La razón es muy sencilla: Los errores se pueden corregir. Lo que no sabes, se puede aprender. Pero lo que “eres” te sigue por siempre. Y, lo creas o no, la manera en que hablas de ti a ti mismo y a los demás va construyendo la realidad, porque modifica tus decisiones diarias. 

Al cambiar el “soy” por el “aún no soy”, las últimas palabras de la frase se escriben casi solas. “No soy rico” es una sentencia. Pero “Aún no soy rico” exige una promesa a ti mismo, que se puede escribir entre signos de admiración “No soy rico… ¡pero lo seré algún día!”.

Y entonces el juicio se transforma en esperanza. Y el miedo se convierte en creatividad. 

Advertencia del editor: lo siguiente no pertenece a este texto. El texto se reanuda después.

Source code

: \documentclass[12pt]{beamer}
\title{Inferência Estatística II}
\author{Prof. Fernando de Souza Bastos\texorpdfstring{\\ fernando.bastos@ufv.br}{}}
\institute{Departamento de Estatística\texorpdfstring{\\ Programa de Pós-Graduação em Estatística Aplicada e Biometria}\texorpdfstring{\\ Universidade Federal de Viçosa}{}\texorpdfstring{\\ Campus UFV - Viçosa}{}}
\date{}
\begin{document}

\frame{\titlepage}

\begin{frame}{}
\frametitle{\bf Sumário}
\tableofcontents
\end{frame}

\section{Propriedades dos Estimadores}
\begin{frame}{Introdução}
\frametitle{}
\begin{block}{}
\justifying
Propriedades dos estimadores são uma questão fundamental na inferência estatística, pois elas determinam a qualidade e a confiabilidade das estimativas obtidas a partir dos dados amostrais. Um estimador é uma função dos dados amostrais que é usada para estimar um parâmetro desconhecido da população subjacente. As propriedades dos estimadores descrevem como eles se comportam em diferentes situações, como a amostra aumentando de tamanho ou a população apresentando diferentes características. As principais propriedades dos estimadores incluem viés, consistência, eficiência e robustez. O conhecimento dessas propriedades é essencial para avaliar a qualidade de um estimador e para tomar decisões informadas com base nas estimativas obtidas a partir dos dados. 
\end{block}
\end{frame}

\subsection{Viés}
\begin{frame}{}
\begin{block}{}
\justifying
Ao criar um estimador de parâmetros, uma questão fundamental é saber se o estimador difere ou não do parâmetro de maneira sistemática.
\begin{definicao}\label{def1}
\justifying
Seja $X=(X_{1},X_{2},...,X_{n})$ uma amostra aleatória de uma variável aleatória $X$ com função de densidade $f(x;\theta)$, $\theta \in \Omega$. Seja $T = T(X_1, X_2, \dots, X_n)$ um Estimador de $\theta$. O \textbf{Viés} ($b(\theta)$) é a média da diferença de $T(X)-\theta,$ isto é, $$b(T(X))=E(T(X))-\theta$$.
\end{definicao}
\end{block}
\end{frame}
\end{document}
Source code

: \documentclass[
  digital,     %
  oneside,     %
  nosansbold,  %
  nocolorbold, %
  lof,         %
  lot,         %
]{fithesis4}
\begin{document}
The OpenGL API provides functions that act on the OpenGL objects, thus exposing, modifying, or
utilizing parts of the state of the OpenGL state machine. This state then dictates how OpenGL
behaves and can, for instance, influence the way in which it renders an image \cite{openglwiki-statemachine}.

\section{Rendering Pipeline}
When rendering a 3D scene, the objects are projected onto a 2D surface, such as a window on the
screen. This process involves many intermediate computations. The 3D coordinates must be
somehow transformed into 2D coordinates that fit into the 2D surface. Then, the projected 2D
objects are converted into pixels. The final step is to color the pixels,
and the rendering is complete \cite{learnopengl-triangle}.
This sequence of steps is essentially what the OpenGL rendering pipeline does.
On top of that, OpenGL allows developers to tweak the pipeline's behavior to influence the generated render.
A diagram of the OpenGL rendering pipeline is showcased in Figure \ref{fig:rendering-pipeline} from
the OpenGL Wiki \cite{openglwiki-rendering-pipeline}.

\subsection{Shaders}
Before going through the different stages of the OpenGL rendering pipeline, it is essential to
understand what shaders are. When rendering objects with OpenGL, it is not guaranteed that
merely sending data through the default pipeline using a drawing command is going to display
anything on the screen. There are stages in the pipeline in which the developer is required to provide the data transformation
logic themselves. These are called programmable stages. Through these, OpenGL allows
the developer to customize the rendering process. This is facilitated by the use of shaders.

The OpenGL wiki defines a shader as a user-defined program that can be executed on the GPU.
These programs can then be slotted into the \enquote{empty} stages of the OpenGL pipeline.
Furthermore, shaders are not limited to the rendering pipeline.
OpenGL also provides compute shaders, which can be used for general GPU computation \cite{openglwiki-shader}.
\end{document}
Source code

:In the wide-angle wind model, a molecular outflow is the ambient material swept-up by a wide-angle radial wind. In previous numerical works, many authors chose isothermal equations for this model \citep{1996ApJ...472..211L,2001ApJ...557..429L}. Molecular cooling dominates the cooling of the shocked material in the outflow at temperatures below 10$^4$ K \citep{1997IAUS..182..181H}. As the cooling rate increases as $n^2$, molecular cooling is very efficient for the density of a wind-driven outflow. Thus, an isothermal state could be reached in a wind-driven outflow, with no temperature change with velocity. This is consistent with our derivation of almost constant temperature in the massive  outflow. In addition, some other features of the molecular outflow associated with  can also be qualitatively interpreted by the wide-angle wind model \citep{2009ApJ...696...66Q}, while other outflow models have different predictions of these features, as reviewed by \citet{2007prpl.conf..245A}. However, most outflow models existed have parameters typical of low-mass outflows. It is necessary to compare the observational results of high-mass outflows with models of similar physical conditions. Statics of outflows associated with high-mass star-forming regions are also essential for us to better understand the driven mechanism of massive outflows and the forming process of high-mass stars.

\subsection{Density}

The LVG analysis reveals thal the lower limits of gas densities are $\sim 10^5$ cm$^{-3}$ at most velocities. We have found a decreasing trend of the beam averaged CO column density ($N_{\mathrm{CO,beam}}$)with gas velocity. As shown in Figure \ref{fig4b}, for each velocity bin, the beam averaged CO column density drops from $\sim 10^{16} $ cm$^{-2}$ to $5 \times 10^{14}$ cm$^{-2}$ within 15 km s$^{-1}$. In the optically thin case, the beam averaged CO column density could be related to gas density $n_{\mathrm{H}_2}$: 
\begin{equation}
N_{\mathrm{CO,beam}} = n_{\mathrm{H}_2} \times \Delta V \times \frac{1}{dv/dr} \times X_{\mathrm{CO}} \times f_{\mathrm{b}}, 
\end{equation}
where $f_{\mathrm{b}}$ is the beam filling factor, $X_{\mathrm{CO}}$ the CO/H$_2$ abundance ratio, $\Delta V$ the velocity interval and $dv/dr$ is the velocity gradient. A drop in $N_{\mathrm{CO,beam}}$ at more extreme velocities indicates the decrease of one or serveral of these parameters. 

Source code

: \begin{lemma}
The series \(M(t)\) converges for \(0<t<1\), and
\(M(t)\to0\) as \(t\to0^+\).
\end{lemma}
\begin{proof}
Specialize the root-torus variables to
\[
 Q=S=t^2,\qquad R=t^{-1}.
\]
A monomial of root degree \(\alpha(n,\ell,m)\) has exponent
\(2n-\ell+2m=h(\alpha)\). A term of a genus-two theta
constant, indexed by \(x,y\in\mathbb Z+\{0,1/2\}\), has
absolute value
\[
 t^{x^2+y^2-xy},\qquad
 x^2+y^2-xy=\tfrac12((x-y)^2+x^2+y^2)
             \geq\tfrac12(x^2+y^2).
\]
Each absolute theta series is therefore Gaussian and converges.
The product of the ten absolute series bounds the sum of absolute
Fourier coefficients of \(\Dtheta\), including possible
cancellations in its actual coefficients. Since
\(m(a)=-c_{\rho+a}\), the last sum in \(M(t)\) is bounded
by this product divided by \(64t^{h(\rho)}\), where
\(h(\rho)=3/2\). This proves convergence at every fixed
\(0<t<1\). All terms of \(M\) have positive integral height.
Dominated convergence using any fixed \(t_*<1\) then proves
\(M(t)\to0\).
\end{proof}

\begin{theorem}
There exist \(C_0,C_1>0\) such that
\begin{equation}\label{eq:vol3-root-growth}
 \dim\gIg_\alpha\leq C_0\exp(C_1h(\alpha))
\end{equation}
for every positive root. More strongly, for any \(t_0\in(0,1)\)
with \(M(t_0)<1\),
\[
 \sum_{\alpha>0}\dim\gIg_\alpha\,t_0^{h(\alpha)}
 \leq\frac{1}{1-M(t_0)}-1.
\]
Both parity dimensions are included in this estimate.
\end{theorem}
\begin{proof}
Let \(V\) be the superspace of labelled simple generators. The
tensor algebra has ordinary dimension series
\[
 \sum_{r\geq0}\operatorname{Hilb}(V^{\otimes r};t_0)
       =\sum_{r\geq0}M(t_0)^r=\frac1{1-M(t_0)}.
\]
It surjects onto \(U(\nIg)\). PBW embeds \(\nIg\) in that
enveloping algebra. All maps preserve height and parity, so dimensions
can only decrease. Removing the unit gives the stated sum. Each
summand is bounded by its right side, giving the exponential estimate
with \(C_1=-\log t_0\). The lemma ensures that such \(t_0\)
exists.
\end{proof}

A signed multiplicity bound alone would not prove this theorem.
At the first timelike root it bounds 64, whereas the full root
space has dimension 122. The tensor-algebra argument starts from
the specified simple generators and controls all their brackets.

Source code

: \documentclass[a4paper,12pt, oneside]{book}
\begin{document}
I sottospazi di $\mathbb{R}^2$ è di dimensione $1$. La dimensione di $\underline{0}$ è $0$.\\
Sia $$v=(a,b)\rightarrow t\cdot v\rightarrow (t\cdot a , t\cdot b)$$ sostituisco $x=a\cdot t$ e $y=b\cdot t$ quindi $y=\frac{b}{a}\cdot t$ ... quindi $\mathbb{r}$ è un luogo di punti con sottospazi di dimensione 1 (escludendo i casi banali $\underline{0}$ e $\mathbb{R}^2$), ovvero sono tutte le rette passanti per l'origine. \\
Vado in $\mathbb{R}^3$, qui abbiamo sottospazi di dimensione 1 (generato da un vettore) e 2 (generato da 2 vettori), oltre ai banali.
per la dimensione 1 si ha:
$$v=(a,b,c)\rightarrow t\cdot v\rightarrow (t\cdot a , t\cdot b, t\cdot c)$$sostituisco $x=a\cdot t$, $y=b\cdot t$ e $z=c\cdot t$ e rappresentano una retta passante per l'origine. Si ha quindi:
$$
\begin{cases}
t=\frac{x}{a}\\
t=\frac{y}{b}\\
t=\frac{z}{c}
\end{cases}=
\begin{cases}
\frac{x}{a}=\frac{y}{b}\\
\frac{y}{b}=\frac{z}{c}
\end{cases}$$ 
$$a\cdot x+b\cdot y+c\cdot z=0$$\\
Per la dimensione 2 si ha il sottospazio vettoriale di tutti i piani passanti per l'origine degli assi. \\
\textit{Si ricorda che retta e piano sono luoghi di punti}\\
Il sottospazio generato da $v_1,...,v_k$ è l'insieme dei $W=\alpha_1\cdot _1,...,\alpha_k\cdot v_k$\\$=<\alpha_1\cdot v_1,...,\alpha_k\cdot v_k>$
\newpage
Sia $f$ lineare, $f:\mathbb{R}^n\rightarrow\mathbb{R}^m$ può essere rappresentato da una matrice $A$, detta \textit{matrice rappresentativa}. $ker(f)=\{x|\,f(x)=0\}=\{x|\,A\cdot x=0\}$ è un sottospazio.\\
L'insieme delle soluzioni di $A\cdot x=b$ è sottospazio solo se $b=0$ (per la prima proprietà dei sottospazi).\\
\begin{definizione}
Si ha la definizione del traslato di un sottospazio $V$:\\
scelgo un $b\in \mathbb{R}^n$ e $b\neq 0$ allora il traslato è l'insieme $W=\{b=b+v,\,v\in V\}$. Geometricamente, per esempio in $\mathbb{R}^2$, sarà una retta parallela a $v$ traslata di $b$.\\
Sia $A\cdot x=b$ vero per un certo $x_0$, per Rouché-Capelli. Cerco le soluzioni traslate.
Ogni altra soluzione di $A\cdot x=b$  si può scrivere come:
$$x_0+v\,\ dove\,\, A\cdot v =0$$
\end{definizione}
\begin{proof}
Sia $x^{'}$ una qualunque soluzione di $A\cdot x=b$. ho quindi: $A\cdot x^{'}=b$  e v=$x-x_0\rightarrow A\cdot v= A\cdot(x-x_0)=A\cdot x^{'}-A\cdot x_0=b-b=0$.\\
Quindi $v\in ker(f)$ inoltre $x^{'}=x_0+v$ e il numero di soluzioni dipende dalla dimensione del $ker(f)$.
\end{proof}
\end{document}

3. Emprender es importante. Re-emprender lo es aún más

Nadie sabe cuánto has luchado. Sólo tú. Las veces que has llorado de desesperación y el agujero en tu estómago al notar que falta tanto. Nadie sabe cómo se acumulan tus cuentas a fin de mes, ni cómo tu corazón se enciende cuando miras a los tuyos y piensas en todo lo que querrías para ellos. Sólo tú.

Date cuenta de que, al observar el éxito de otros, tú tampoco sabes su historia completa. Igual que todos, solamente ves los resultados: la punta de un iceberg personal que todos tenemos. Quizás pienses que todo lo que has hecho y has trabajado es invisible (y tal vez lo sea), pero no desesperes. Puedes echar todo a la basura o usarlo para construir tu propio iceberg.   

Tuve buenas intenciones

y las más altas esperanzas

pero sé que ahora mismo

probablemente ni siquiera se note.

No importa si te equivocaste mil veces. No eres hoy la persona que fuiste ayer. Eres un poco más sabio, un poco más viejo, un poco más prudente. Aún no lo sabes, pero tienes en tu billetera una riqueza que nada puede comprar: la experiencia y el hambre; dos armas que, juntas, son imparables.

Tu historia no se escribió a los diecisiete años. Ni a los veinticinco ni a los cuarenta. No me importan tus dos carreras truncas ni tu tiempo tras las rejas, ni el tatuaje que nunca muestras. Quizás algunas puertas estén cerradas, pues las cosas tienen sus consecuencias. Pero no pierdas tiempo en lo perdido y, si te perdonas, puedes encontrar otras muchas puertas y ventanas. Si no las encuentras, rompe la pared. 

Como dice Adele, no te juzgues tan severamente; no selles aún tu condena. Date chance.